● **The problem**: Please restate word for word the lines of the entries below from the one with "## Queue 队列" to the one with "for this report.", inclusive, and leave out every picture.

•••

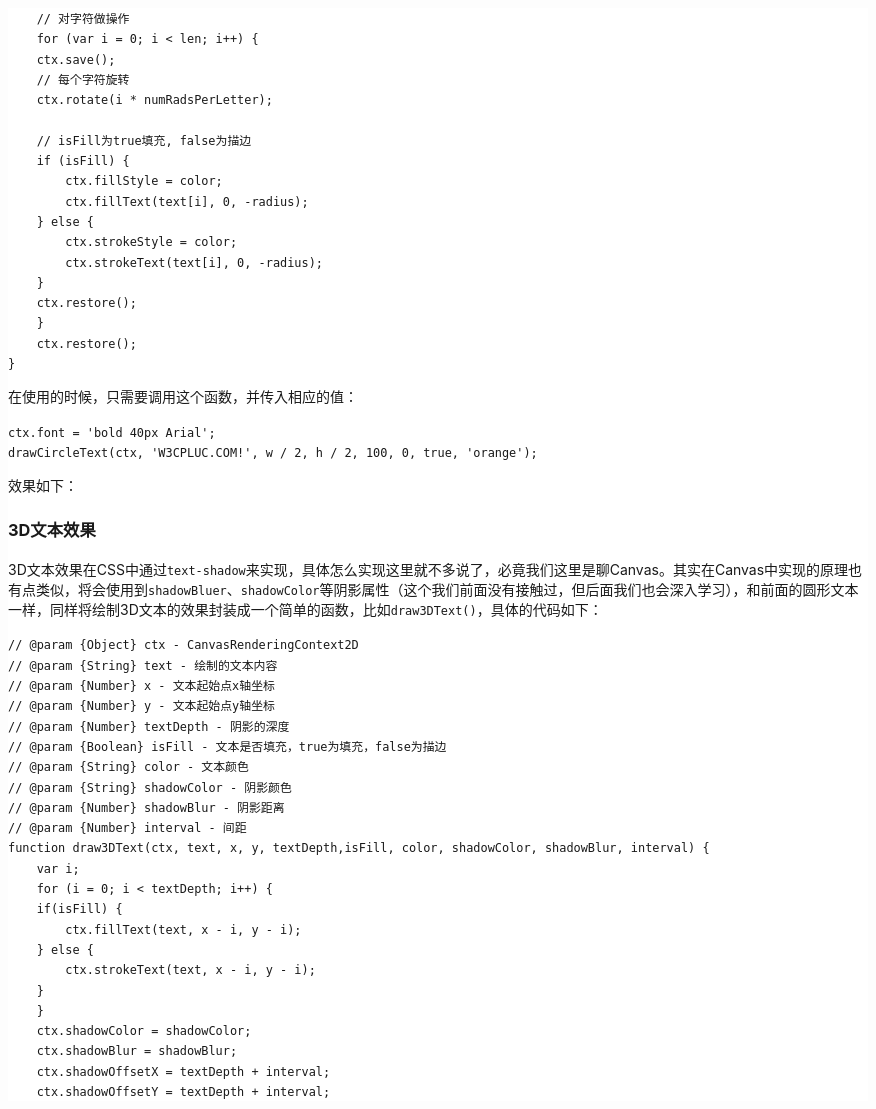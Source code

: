         // 对字符做操作
        for (var i = 0; i < len; i++) {
        ctx.save();
        // 每个字符旋转
        ctx.rotate(i * numRadsPerLetter);
        
        // isFill为true填充, false为描边
        if (isFill) {
            ctx.fillStyle = color;
            ctx.fillText(text[i], 0, -radius);
        } else {
            ctx.strokeStyle = color;
            ctx.strokeText(text[i], 0, -radius);
        }
        ctx.restore();
        }
        ctx.restore();
    }

在使用的时候，只需要调用这个函数，并传入相应的值：

    ctx.font = 'bold 40px Arial';
    drawCircleText(ctx, 'W3CPLUC.COM!', w / 2, h / 2, 100, 0, true, 'orange');

效果如下：

<div  style="margin-bottom: 20px;"><iframe id="jmWWdp" src="//codepen.io/airen/embed/jmWWdp?height=400&amp;theme-id=0&amp;slug-hash=jmWWdp&amp;default-tab=result&amp;user=airen" scrolling="no" frameborder="0" height="400" allowtransparency="true" allowfullscreen="true" class="cp_embed_iframe undefined" style="width: 100%; overflow: hidden;"></iframe></div>

### 3D文本效果

3D文本效果在CSS中通过`text-shadow`来实现，具体怎么实现这里就不多说了，必竟我们这里是聊Canvas。其实在Canvas中实现的原理也有点类似，将会使用到`shadowBluer`、`shadowColor`等阴影属性（这个我们前面没有接触过，但后面我们也会深入学习），和前面的圆形文本一样，同样将绘制3D文本的效果封装成一个简单的函数，比如`draw3DText()`，具体的代码如下：

    // @param {Object} ctx - CanvasRenderingContext2D
    // @param {String} text - 绘制的文本内容
    // @param {Number} x - 文本起始点x轴坐标
    // @param {Number} y - 文本起始点y轴坐标
    // @param {Number} textDepth - 阴影的深度
    // @param {Boolean} isFill - 文本是否填充，true为填充，false为描边
    // @param {String} color - 文本颜色
    // @param {String} shadowColor - 阴影颜色
    // @param {Number} shadowBlur - 阴影距离
    // @param {Number} interval - 间距
    function draw3DText(ctx, text, x, y, textDepth,isFill, color, shadowColor, shadowBlur, interval) {
        var i;
        for (i = 0; i < textDepth; i++) {
        if(isFill) {
            ctx.fillText(text, x - i, y - i);
        } else {
            ctx.strokeText(text, x - i, y - i);
        }
        }
        ctx.shadowColor = shadowColor;
        ctx.shadowBlur = shadowBlur;
        ctx.shadowOffsetX = textDepth + interval;
        ctx.shadowOffsetY = textDepth + interval;
        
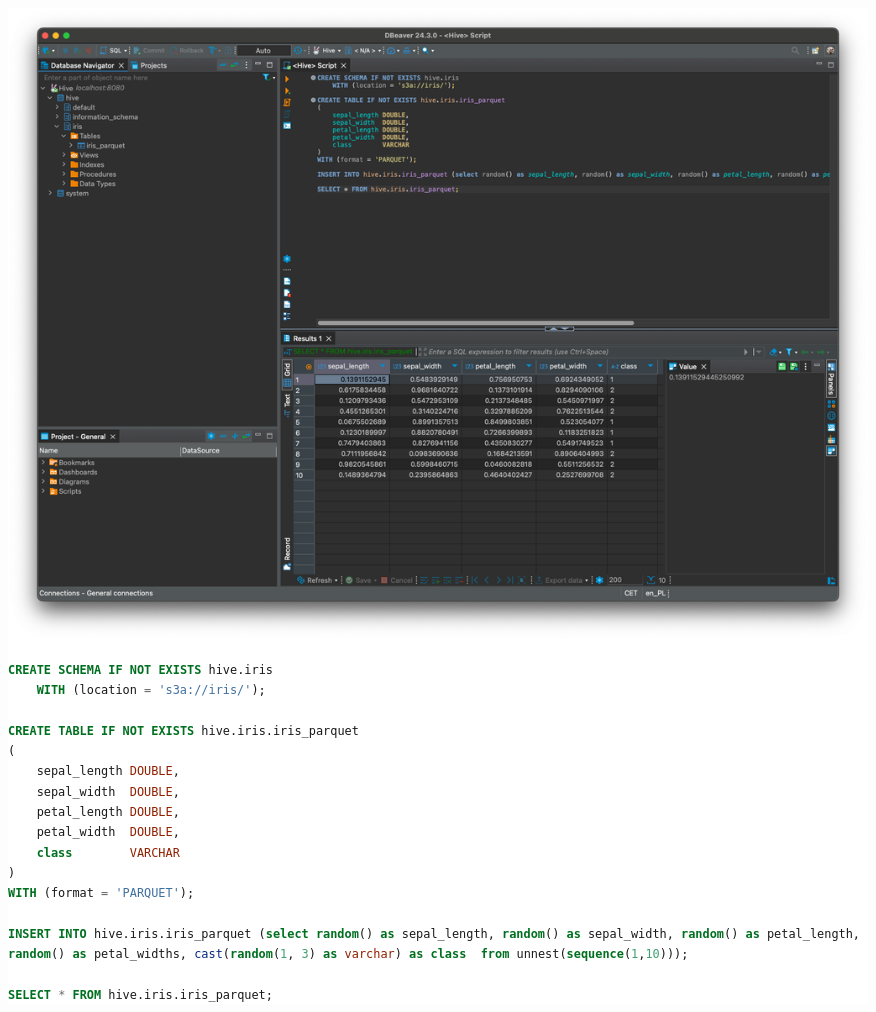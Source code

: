 ![query example](assets/query_example.png)


```sql
CREATE SCHEMA IF NOT EXISTS hive.iris
    WITH (location = 's3a://iris/');

CREATE TABLE IF NOT EXISTS hive.iris.iris_parquet
(
    sepal_length DOUBLE,
    sepal_width  DOUBLE,
    petal_length DOUBLE,
    petal_width  DOUBLE,
    class        VARCHAR
)
WITH (format = 'PARQUET');

INSERT INTO hive.iris.iris_parquet (select random() as sepal_length, random() as sepal_width, random() as petal_length, random() as petal_widths, cast(random(1, 3) as varchar) as class  from unnest(sequence(1,10)));

SELECT * FROM hive.iris.iris_parquet;
```
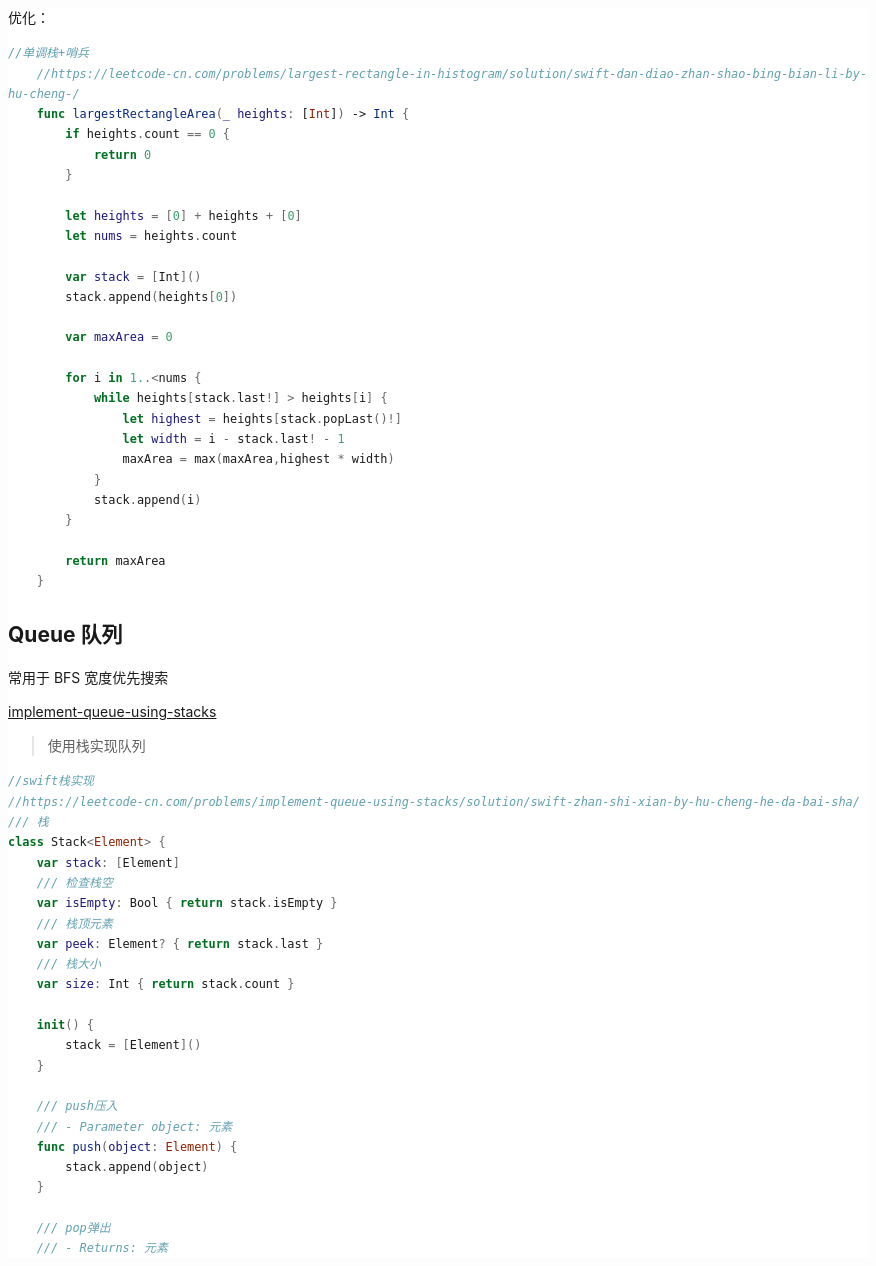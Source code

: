 优化：

```swift
//单调栈+哨兵
    //https://leetcode-cn.com/problems/largest-rectangle-in-histogram/solution/swift-dan-diao-zhan-shao-bing-bian-li-by-hu-cheng-/
    func largestRectangleArea(_ heights: [Int]) -> Int {
        if heights.count == 0 {
            return 0
        }
        
        let heights = [0] + heights + [0]
        let nums = heights.count
 
        var stack = [Int]()
        stack.append(heights[0])

        var maxArea = 0

        for i in 1..<nums {
            while heights[stack.last!] > heights[i] {
                let highest = heights[stack.popLast()!]
                let width = i - stack.last! - 1
                maxArea = max(maxArea,highest * width)
            }
            stack.append(i)
        }

        return maxArea
    }
```

## Queue 队列

常用于 BFS 宽度优先搜索

[implement-queue-using-stacks](https://leetcode-cn.com/problems/implement-queue-using-stacks/)

> 使用栈实现队列

```swift
//swift栈实现
//https://leetcode-cn.com/problems/implement-queue-using-stacks/solution/swift-zhan-shi-xian-by-hu-cheng-he-da-bai-sha/
/// 栈
class Stack<Element> {
    var stack: [Element]
    /// 检查栈空
    var isEmpty: Bool { return stack.isEmpty }
    /// 栈顶元素
    var peek: Element? { return stack.last }
    /// 栈大小
    var size: Int { return stack.count }
    
    init() {
        stack = [Element]()
    }
    
    /// push压入
    /// - Parameter object: 元素
    func push(object: Element) {
        stack.append(object)
    }
    
    /// pop弹出
    /// - Returns: 元素
```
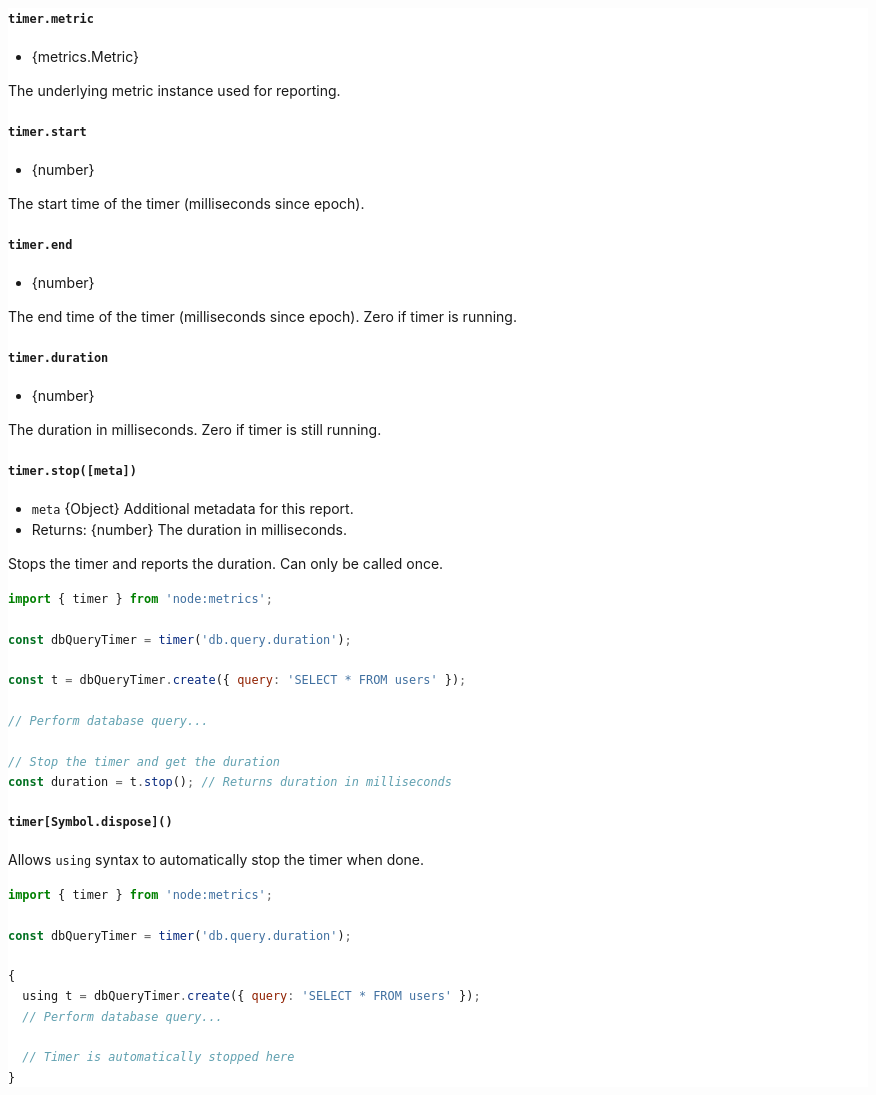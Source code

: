 #### `timer.metric`



* {metrics.Metric}

The underlying metric instance used for reporting.

#### `timer.start`



* {number}

The start time of the timer (milliseconds since epoch).

#### `timer.end`



* {number}

The end time of the timer (milliseconds since epoch). Zero if timer is running.

#### `timer.duration`



* {number}

The duration in milliseconds. Zero if timer is still running.

#### `timer.stop([meta])`



* `meta` {Object} Additional metadata for this report.
* Returns: {number} The duration in milliseconds.

Stops the timer and reports the duration. Can only be called once.

```mjs
import { timer } from 'node:metrics';

const dbQueryTimer = timer('db.query.duration');

const t = dbQueryTimer.create({ query: 'SELECT * FROM users' });

// Perform database query...

// Stop the timer and get the duration
const duration = t.stop(); // Returns duration in milliseconds
```

#### `timer[Symbol.dispose]()`



Allows `using` syntax to automatically stop the timer when done.

```mjs
import { timer } from 'node:metrics';

const dbQueryTimer = timer('db.query.duration');

{
  using t = dbQueryTimer.create({ query: 'SELECT * FROM users' });
  // Perform database query...

  // Timer is automatically stopped here
}
```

•••

● **Exercise response**:
## Queue 队列

常用于 BFS 宽度优先搜索

[implement-queue-using-stacks](https://leetcode-cn.com/problems/implement-queue-using-stacks/)

> 使用栈实现队列

```swift
//swift栈实现
//https://leetcode-cn.com/problems/implement-queue-using-stacks/solution/swift-zhan-shi-xian-by-hu-cheng-he-da-bai-sha/
/// 栈
class Stack<Element> {
    var stack: [Element]
    /// 检查栈空
    var isEmpty: Bool { return stack.isEmpty }
    /// 栈顶元素
    var peek: Element? { return stack.last }
    /// 栈大小
    var size: Int { return stack.count }
    
    init() {
        stack = [Element]()
    }
    
    /// push压入
    /// - Parameter object: 元素
    func push(object: Element) {
        stack.append(object)
    }
    
    /// pop弹出
    /// - Returns: 元素
```
Source code

: #### `timer.metric`



* {metrics.Metric}

The underlying metric instance used for reporting.

#### `timer.start`



* {number}

The start time of the timer (milliseconds since epoch).

#### `timer.end`



* {number}

The end time of the timer (milliseconds since epoch). Zero if timer is running.

#### `timer.duration`



* {number}

The duration in milliseconds. Zero if timer is still running.

#### `timer.stop([meta])`



* `meta` {Object} Additional metadata for this report.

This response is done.